§ Exercise instructions
Write out again only the lines running from the one that contains "## Markdown" to the end of the records below, including both the first and the last.

§ Record extracts
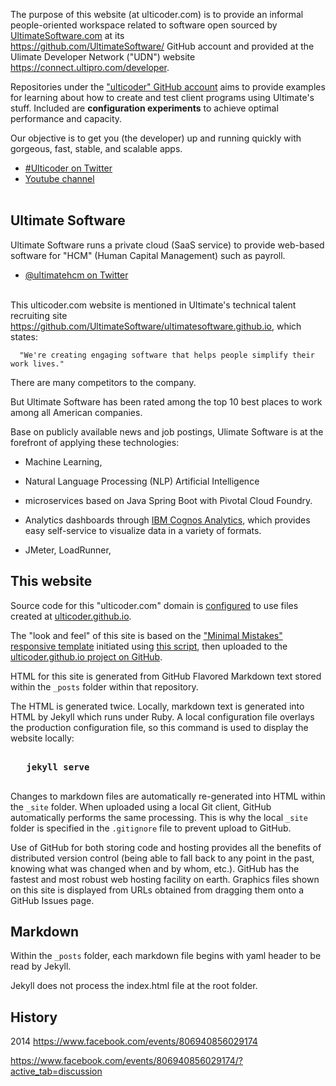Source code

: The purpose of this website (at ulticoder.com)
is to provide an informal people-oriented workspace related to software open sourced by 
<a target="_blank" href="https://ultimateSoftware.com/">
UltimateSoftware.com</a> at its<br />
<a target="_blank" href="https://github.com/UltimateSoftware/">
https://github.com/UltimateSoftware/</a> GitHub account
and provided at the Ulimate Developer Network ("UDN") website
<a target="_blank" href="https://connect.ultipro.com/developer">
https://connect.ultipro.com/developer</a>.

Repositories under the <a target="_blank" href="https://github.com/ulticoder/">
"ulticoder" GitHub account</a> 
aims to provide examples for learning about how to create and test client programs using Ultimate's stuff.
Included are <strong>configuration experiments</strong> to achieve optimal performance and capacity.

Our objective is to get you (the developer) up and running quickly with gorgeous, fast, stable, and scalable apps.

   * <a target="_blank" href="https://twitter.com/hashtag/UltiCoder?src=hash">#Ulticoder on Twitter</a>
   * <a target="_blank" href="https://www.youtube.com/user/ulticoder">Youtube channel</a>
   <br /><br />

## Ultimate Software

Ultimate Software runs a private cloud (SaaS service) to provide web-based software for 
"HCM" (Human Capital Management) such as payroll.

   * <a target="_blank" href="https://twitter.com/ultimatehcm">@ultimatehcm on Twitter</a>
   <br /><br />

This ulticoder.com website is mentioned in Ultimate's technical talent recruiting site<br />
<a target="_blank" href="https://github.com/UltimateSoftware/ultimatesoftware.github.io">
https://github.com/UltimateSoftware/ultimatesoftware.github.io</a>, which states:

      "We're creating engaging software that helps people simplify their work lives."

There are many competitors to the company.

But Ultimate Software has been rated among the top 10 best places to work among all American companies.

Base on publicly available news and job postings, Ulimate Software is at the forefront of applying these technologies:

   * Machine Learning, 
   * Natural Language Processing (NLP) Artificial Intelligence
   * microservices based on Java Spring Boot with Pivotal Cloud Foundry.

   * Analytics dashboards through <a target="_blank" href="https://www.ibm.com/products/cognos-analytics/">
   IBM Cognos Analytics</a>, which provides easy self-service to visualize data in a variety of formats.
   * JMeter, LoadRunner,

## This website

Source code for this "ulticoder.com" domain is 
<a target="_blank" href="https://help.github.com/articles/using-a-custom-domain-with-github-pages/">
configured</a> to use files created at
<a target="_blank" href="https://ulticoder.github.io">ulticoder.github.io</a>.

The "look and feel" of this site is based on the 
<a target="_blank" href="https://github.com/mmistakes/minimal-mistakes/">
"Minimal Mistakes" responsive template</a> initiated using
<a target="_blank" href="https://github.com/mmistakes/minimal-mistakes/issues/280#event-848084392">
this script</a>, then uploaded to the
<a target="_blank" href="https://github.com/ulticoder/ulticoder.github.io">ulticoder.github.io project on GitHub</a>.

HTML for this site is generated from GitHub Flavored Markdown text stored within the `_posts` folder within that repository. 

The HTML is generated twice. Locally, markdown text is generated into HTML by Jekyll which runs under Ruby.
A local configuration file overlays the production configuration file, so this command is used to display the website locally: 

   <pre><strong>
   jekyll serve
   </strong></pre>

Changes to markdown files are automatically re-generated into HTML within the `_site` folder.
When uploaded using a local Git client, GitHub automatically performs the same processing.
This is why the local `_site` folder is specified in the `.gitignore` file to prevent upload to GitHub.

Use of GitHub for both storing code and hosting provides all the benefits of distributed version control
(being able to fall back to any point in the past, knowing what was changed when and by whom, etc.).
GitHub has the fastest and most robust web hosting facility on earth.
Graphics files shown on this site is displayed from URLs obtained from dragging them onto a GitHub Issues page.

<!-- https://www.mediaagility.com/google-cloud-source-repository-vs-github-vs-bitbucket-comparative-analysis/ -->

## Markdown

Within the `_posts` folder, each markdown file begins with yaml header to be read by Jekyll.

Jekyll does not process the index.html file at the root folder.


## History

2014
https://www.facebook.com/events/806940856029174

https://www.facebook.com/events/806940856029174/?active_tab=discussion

§ Task response
## Markdown

Within the `_posts` folder, each markdown file begins with yaml header to be read by Jekyll.

Jekyll does not process the index.html file at the root folder.


## History

2014
https://www.facebook.com/events/806940856029174

https://www.facebook.com/events/806940856029174/?active_tab=discussion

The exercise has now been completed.